Chapter 61: ATLAS AND ADDAIR

Beberapa saat yang lalu.

Sirine alarm berbunyi, alat penunjuk tanda vital pada tubuh yang terbujur kaku di dalam tabung kaca menyala. Pergerakan diagramnya tidak normal, menunjukkan penurunan tanda kehidupan.

"Addair!! ADDAIR!!" Sang pria bertudung memanggil Addair namun ia tak mendapati adanya jawaban.

Cepat-cepat ia menuruni anak tangga, turun tangan sendiri. Dengan langkah tergopoh-gopoh pria itu mendekati mesin operasi tabung, menekan beberapa tombol agar beberapa macam cairan obat tersuntik masuk. Sekejap kemudian diagram pada layar monitor kembali normal, kehidupan di dalam tabung kembali stabil.

Pria betudung hitam itu menghela napasnya lega. Ia menatap lamat-lamat ke arah tabung, tampak jelas bayangan sosok manusia di dalamnya. Tubuhnya hancur sebagian. Manusia itu menatap kosong dengan matanya yang merah menyala.

"Aku tak akan membiarkanmu mati, Ali. Tidak sampai kau menyerahkan kekuatanmu padaku." Pria itu menyeringai ke arah tabung.

"Yah, aku tahu, aku tahu, Ali, kau pasti tersiksa. Kau pasti ingin mati saja di dalam sana. Tapi hidupmu kini bukan lagi milikmu. Kau tahu kan sejak menjadi seorang True Alpha hidupmu sudah menjadi milik seluruh kaum kita." Pria itu duduk, ia menekan-nekan beberapa tombol pada mesin operasional di bawah tabung. Keluarlah sebuah ampul berisi cairan serum hijau kekuningan.

"Aku akan membuat seluruh manusia di dunia ini menjadi werewolf, Ali. Dengan kekuatanmu, dengan kemampuanmu mengubah mereka. Aku akan membalaskan dendam kaum kita yang dibantai 50 tahun yang lalu, menghidupkan lagi kejayaan bangsa kita." Pria itu bangkit, mengusap cincin delima merah dengan lambang pack Merkez, kepala serigala hitam.

"Setelah semua berubah menjadi werewolf, baru saat itu aku akan membunuhmu, Ali. Aku akan menyerap jiwamu. Melalui wanita itu, melalui kemampuan penyembuhan miliknya, tubuhku akan mampu menerima kekutanmu yang besar." Pria itu berjalan ke luar, ia menatap sosok wanita di tabung yang lainnya.

"Si cantik yang malang," ucapnya seraya meninggalkan rubana.

Jemari di dalam tabung mulai bergerak perlahan.
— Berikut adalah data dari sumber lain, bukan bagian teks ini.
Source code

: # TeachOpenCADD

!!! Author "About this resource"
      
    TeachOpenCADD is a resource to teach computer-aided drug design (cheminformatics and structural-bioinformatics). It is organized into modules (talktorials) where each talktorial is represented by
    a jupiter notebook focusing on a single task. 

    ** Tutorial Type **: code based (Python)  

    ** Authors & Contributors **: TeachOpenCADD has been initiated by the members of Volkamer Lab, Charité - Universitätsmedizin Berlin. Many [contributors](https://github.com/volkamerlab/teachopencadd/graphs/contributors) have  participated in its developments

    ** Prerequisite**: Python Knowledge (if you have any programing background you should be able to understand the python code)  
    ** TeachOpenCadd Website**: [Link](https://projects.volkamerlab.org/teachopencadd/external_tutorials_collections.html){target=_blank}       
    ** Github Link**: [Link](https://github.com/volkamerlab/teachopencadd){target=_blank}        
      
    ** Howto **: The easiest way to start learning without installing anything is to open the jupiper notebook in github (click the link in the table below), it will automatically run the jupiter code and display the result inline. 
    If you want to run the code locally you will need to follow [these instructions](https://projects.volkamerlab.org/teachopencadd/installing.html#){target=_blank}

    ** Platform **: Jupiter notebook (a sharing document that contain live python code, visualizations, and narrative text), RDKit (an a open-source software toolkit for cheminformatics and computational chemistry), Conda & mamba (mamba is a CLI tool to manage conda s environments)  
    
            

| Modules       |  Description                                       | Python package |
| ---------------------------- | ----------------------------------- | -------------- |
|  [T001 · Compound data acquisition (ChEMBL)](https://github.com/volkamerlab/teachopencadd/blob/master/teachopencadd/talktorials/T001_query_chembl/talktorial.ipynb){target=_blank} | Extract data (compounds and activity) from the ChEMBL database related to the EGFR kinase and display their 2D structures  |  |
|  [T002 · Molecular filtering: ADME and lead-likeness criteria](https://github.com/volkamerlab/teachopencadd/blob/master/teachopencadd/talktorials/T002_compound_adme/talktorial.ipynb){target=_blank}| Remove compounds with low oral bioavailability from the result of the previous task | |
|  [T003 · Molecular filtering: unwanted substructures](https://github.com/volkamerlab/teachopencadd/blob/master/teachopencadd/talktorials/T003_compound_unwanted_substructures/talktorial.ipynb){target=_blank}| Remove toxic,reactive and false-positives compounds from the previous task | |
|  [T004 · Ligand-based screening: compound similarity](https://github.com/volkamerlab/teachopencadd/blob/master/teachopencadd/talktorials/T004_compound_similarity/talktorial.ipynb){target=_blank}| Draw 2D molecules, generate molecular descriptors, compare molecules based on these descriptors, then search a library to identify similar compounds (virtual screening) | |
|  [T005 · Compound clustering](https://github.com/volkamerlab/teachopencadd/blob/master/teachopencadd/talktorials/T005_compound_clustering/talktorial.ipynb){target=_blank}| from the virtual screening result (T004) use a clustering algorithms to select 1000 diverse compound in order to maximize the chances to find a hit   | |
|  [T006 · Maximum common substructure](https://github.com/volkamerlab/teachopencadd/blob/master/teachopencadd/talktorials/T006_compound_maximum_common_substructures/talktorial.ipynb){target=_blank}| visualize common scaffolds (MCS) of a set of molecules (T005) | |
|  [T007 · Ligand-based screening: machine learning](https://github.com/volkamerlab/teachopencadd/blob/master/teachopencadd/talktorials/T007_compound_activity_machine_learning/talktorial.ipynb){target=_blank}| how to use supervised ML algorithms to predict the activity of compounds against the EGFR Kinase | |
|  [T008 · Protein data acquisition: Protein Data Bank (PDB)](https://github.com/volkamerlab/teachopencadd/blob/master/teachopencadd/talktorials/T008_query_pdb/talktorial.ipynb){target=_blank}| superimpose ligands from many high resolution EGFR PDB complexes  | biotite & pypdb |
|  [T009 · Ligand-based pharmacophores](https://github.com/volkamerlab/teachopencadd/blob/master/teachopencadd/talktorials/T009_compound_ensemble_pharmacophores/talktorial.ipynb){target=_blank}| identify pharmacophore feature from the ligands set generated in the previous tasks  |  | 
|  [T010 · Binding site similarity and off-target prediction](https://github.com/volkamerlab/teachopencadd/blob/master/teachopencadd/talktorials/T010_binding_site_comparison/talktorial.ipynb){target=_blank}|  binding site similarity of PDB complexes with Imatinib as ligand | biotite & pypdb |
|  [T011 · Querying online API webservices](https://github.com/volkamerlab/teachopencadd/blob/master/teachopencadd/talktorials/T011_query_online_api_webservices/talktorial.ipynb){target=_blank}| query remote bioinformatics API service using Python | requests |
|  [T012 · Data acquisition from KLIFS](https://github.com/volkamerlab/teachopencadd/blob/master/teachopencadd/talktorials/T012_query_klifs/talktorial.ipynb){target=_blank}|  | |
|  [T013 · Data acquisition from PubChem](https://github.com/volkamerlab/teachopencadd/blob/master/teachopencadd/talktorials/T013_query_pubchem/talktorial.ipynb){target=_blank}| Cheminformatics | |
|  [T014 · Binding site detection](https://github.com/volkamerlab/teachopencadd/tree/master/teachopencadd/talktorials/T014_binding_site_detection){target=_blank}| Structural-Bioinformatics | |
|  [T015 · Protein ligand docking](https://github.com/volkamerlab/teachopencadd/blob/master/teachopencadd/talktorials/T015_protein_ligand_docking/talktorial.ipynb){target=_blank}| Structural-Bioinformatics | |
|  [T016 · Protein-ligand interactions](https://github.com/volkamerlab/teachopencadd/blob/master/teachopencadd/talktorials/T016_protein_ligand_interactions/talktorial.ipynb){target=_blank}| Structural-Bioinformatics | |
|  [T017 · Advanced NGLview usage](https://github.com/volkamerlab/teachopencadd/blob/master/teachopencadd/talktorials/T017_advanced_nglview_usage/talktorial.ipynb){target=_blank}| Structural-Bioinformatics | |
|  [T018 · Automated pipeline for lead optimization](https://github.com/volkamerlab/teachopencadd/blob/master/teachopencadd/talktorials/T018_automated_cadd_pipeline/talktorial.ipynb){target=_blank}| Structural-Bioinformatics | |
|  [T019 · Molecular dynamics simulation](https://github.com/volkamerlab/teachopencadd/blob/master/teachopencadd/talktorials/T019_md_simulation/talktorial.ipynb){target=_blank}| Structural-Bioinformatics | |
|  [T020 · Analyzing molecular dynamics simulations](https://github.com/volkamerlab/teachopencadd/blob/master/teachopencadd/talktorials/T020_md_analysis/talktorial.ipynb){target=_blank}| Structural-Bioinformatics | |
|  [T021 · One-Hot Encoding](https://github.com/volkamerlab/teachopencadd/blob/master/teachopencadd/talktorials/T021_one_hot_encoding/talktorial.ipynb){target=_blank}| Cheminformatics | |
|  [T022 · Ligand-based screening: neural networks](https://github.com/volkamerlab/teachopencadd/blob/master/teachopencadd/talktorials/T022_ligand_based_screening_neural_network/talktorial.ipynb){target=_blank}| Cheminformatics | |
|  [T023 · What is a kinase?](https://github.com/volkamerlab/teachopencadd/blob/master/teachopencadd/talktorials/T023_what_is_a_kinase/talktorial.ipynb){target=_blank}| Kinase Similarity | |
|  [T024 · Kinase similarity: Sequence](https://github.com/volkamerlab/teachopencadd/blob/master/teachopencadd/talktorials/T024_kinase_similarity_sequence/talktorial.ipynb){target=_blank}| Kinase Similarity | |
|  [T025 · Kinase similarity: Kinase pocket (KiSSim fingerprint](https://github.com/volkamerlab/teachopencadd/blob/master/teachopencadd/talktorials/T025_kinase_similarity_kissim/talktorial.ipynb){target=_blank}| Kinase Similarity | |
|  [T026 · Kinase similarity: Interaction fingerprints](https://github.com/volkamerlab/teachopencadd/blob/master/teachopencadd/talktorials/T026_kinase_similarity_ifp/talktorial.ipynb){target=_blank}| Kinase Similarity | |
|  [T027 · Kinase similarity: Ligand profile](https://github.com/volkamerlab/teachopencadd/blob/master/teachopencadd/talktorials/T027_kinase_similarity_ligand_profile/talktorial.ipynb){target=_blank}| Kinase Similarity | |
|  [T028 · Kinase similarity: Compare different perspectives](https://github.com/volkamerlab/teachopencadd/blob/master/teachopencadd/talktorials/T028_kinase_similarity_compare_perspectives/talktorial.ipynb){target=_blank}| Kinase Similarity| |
Merespon ucapan pria bertudung hitam itu. Dirinya benar-benar gadis cantik yang malang.

ooooOoooo

Pria bertudung menyelusuri selasar menuju ke sayap selatan mension, mencari Addair. Wanita itu harusnya bertugas menjaga laboratorium, tapi ia malah meninggalkan tempatnya dan pergi entah ke mana.

"Addair!!" serunya dengan keras.

"Lord?! Ada apa? Kenapa Anda ke mari malam-malam?" Atlas melihat Tuannya yang sedang marah dengan heran.

"Di mana matemu, Atlas?" Pria bertudung hitam bertanya pada Atlas, mate dari Addair.

"Bukankah Addair bersama Zennith di laboratorium?" Atlas malah balik bertanya, ia juga nampak bingung, Addair tak pernah meninggalkan laboratorium selain kembali ke kediaman mereka.

"Kalau dia di sana aku tak akan mencarinya!!" seru sang pria bertudung. "Sekarang matemu semakin suka berkeliaran, apa dia mencoba mengabaikan perintahku?"

"Tidak, Lord. Mana mungkin kami berani. Tolong jangan hukum Addair. Dia tidak mungkin mengkhianati Anda."

"Tapi Addair membiarkan Ali meregang nyawa. Seluruh rencana yang kubangun akan gagal total bila Ali sampai mati. Dan kalian, sudah pasti juga akan mati." Pria bertudung hitam itu mengeluarkan kuku-kuku tajamnya. Tangan yang kurus dan pucat itu tiba-tiba saja menyahut leher Altas. Secepat kilat.

"Lord!" Atlas tercekik.

"Aku harus menyalurkan kekesalanku, Altlas!!"

"Maka hukum saja aku, Lord! Jangan Addair. Tolong, hukum saja aku, Addair tak akan mampu bertahan bila Anda menghukumnya." Atlas menundukkan kepala, bersiap menerima cekikan atau pun cabikan atau jenis serangan lainnya dari Tuannya itu.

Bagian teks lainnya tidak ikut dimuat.